▶ [Aim of the exercise]: The records that follow are to be reproduced exactly. Any pictures in them are left out.

▶ [Exercise materials]:
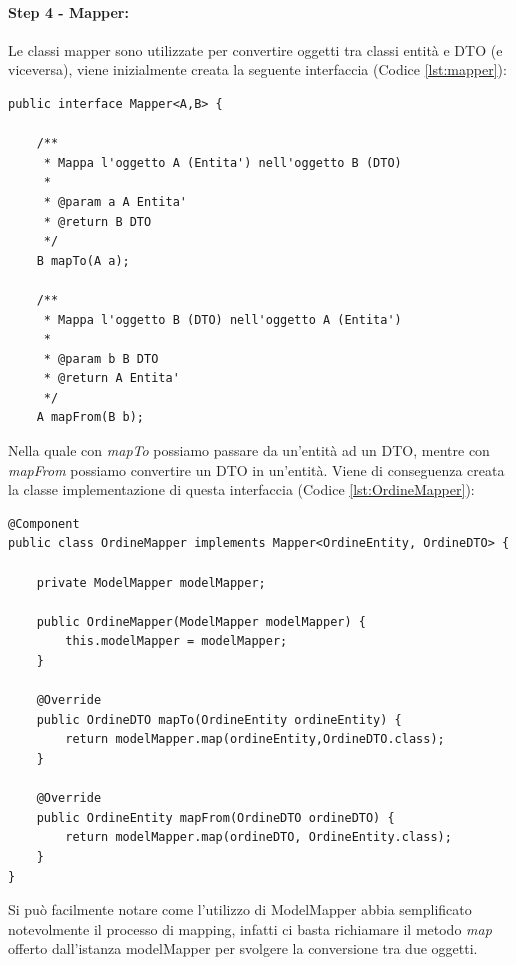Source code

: \paragraph{Step 4 - Mapper:}
Le classi mapper sono utilizzate per convertire oggetti tra classi entità e DTO (e viceversa), viene inizialmente creata la seguente interfaccia (Codice \vref{lst:mapper}):
\begin{lstlisting}[style=myJava, 
    caption={Interfaccia Mapper.java}, label=lst:mapper, 
    emph={[3] A, B },
    emphstyle={[3]\color{codeCyan}},]
public interface Mapper<A,B> {

    /**
     * Mappa l'oggetto A (Entita') nell'oggetto B (DTO)
     *
     * @param a A Entita'
     * @return B DTO
     */
    B mapTo(A a);

    /**
     * Mappa l'oggetto B (DTO) nell'oggetto A (Entita')
     *
     * @param b B DTO
     * @return A Entita'
     */
    A mapFrom(B b);
\end{lstlisting}
Nella quale con \textit{mapTo} possiamo passare da un'entità ad un DTO, mentre con \textit{mapFrom} possiamo convertire un DTO in un'entità. Viene di conseguenza creata la classe implementazione di questa interfaccia (Codice \vref{lst:OrdineMapper}): 
\begin{lstlisting}[style=myJava, 
    caption={Classe OrdineMapper.java implementazione di ModelMapper.java}, label=lst:OrdineMapper, 
    emph={[2] modelMapper},
    emphstyle={[2]\color{codeDarkMagenta}},
    emph={[3] mapTo, mapFrom },
    emphstyle={[3]\color{codeCyan}},]
@Component
public class OrdineMapper implements Mapper<OrdineEntity, OrdineDTO> {

    private ModelMapper modelMapper;

    public OrdineMapper(ModelMapper modelMapper) {
        this.modelMapper = modelMapper;
    }

    @Override
    public OrdineDTO mapTo(OrdineEntity ordineEntity) {
        return modelMapper.map(ordineEntity,OrdineDTO.class);
    }

    @Override
    public OrdineEntity mapFrom(OrdineDTO ordineDTO) {
        return modelMapper.map(ordineDTO, OrdineEntity.class);
    }
}
\end{lstlisting}
Si può facilmente notare come l'utilizzo di ModelMapper abbia semplificato notevolmente il processo di mapping, infatti ci basta richiamare il metodo \textit{map} offerto dall'istanza modelMapper per svolgere la conversione tra due oggetti.
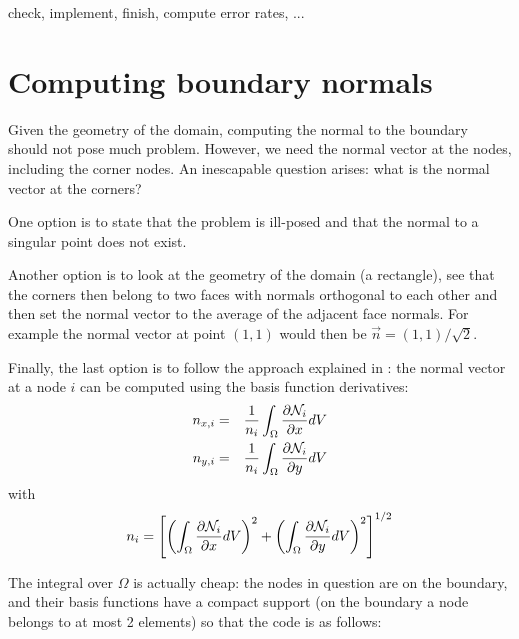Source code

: {\color{red} check, implement, finish, compute error rates, ...}





\section*{Computing boundary normals}

Given the geometry of the domain, computing the normal to the boundary 
should not pose much problem. However, we need the normal vector at the nodes,
including the corner nodes. An inescapable question arises: 
what is the normal vector at the corners?

One option is to state that the problem is ill-posed and that the normal to a
singular point does not exist.

Another option is to look at the geometry of the domain (a rectangle), see that 
the corners then belong to two faces with normals orthogonal to each other 
and then set the normal vector to the average of the adjacent face normals.
For example the normal vector at point $(1,1)$ would then be $\vec{n}=(1,1)/\sqrt{2}$.

Finally, the last option is to follow the approach 
explained in \textcite{ensg82}: 
the normal vector at a node $i$ can be computed using the basis function derivatives:
\begin{eqnarray}
n_{x,i} &=& \frac{1}{n_i}\int_\Omega \frac{\partial {\mathcal{N}}_i}{\partial x} dV \nonumber\\
n_{y,i} &=& \frac{1}{n_i}\int_\Omega \frac{\partial {\mathcal{N}}_i}{\partial y} dV \nonumber
\end{eqnarray}
with 
\[
n_i = \left[
\left(\int_\Omega \frac{\partial {\mathcal{N}}_i}{\partial x} dV\right)^2 +
\left(\int_\Omega \frac{\partial {\mathcal{N}}_i}{\partial y} dV\right)^2 
\right]^{1/2}
\]

The integral over $\Omega$ is actually cheap: the nodes in question are on the boundary, 
and their basis functions have a compact support (on the boundary a node belongs to at 
most 2 elements) so that the code is as follows:

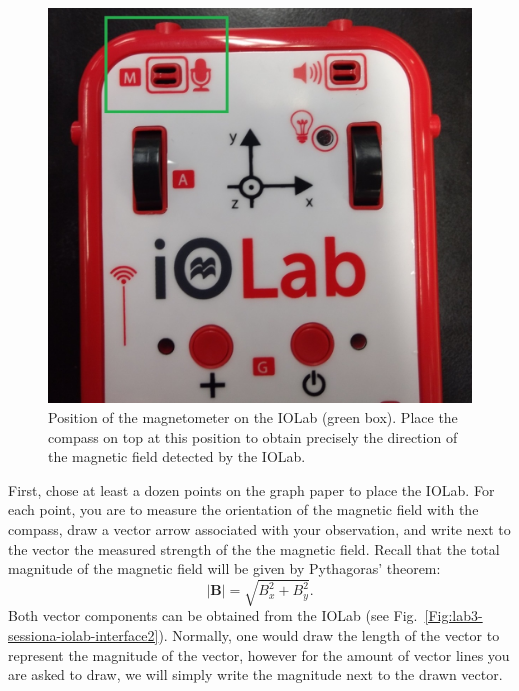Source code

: \documentclass[12pt]{report}
\begin{document}
\begin{figure}[h]
\centering
\includegraphics[scale=0.3]{lab3-sessiona-iolab-sensor}
\caption{Position of the magnetometer on the IOLab (green box). Place the compass on top at this position to obtain precisely the direction of the magnetic field detected by the IOLab.}
\label{Fig:lab3-sessiona-iolab-sensor}
\end{figure}

First, chose at least a dozen points on the graph paper to place the IOLab. For each point, you are to measure the orientation of the magnetic field with the compass, draw a vector arrow associated with your observation, and write next to the vector the measured strength of the the magnetic field. Recall that the total magnitude of the magnetic field will be given by Pythagoras' theorem:
\begin{equation}
| \mathbf{B} | = \sqrt{B_x^2 +B_y^2}.
\end{equation}
Both vector components can be obtained from the IOLab (see Fig.~\ref{Fig:lab3-sessiona-iolab-interface2}). Normally, one would draw the length of the vector to represent the magnitude of the vector, however for the amount of vector lines you are asked to draw, we will simply write the magnitude next to the drawn vector.
\end{document}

▶ [Solved exercise]:
Source code

: \paragraph{Step 4 - Mapper:}
Le classi mapper sono utilizzate per convertire oggetti tra classi entità e DTO (e viceversa), viene inizialmente creata la seguente interfaccia (Codice \vref{lst:mapper}):
\begin{lstlisting}[style=myJava, 
    caption={Interfaccia Mapper.java}, label=lst:mapper, 
    emph={[3] A, B },
    emphstyle={[3]\color{codeCyan}},]
public interface Mapper<A,B> {

    /**
     * Mappa l'oggetto A (Entita') nell'oggetto B (DTO)
     *
     * @param a A Entita'
     * @return B DTO
     */
    B mapTo(A a);

    /**
     * Mappa l'oggetto B (DTO) nell'oggetto A (Entita')
     *
     * @param b B DTO
     * @return A Entita'
     */
    A mapFrom(B b);
\end{lstlisting}
Nella quale con \textit{mapTo} possiamo passare da un'entità ad un DTO, mentre con \textit{mapFrom} possiamo convertire un DTO in un'entità. Viene di conseguenza creata la classe implementazione di questa interfaccia (Codice \vref{lst:OrdineMapper}): 
\begin{lstlisting}[style=myJava, 
    caption={Classe OrdineMapper.java implementazione di ModelMapper.java}, label=lst:OrdineMapper, 
    emph={[2] modelMapper},
    emphstyle={[2]\color{codeDarkMagenta}},
    emph={[3] mapTo, mapFrom },
    emphstyle={[3]\color{codeCyan}},]
@Component
public class OrdineMapper implements Mapper<OrdineEntity, OrdineDTO> {

    private ModelMapper modelMapper;

    public OrdineMapper(ModelMapper modelMapper) {
        this.modelMapper = modelMapper;
    }

    @Override
    public OrdineDTO mapTo(OrdineEntity ordineEntity) {
        return modelMapper.map(ordineEntity,OrdineDTO.class);
    }

    @Override
    public OrdineEntity mapFrom(OrdineDTO ordineDTO) {
        return modelMapper.map(ordineDTO, OrdineEntity.class);
    }
}
\end{lstlisting}
Si può facilmente notare come l'utilizzo di ModelMapper abbia semplificato notevolmente il processo di mapping, infatti ci basta richiamare il metodo \textit{map} offerto dall'istanza modelMapper per svolgere la conversione tra due oggetti.
Source code

: {\color{red} check, implement, finish, compute error rates, ...}





\section*{Computing boundary normals}

Given the geometry of the domain, computing the normal to the boundary 
should not pose much problem. However, we need the normal vector at the nodes,
including the corner nodes. An inescapable question arises: 
what is the normal vector at the corners?

One option is to state that the problem is ill-posed and that the normal to a
singular point does not exist.

Another option is to look at the geometry of the domain (a rectangle), see that 
the corners then belong to two faces with normals orthogonal to each other 
and then set the normal vector to the average of the adjacent face normals.
For example the normal vector at point $(1,1)$ would then be $\vec{n}=(1,1)/\sqrt{2}$.

Finally, the last option is to follow the approach 
explained in \textcite{ensg82}: 
the normal vector at a node $i$ can be computed using the basis function derivatives:
\begin{eqnarray}
n_{x,i} &=& \frac{1}{n_i}\int_\Omega \frac{\partial {\mathcal{N}}_i}{\partial x} dV \nonumber\\
n_{y,i} &=& \frac{1}{n_i}\int_\Omega \frac{\partial {\mathcal{N}}_i}{\partial y} dV \nonumber
\end{eqnarray}
with 
\[
n_i = \left[
\left(\int_\Omega \frac{\partial {\mathcal{N}}_i}{\partial x} dV\right)^2 +
\left(\int_\Omega \frac{\partial {\mathcal{N}}_i}{\partial y} dV\right)^2 
\right]^{1/2}
\]

The integral over $\Omega$ is actually cheap: the nodes in question are on the boundary, 
and their basis functions have a compact support (on the boundary a node belongs to at 
most 2 elements) so that the code is as follows:

Source code

: \documentclass[12pt]{report}
\begin{document}
\begin{figure}[h]
\centering
\includegraphics[scale=0.3]{lab3-sessiona-iolab-sensor}
\caption{Position of the magnetometer on the IOLab (green box). Place the compass on top at this position to obtain precisely the direction of the magnetic field detected by the IOLab.}
\label{Fig:lab3-sessiona-iolab-sensor}
\end{figure}

First, chose at least a dozen points on the graph paper to place the IOLab. For each point, you are to measure the orientation of the magnetic field with the compass, draw a vector arrow associated with your observation, and write next to the vector the measured strength of the the magnetic field. Recall that the total magnitude of the magnetic field will be given by Pythagoras' theorem:
\begin{equation}
| \mathbf{B} | = \sqrt{B_x^2 +B_y^2}.
\end{equation}
Both vector components can be obtained from the IOLab (see Fig.~\ref{Fig:lab3-sessiona-iolab-interface2}). Normally, one would draw the length of the vector to represent the magnitude of the vector, however for the amount of vector lines you are asked to draw, we will simply write the magnitude next to the drawn vector.
\end{document}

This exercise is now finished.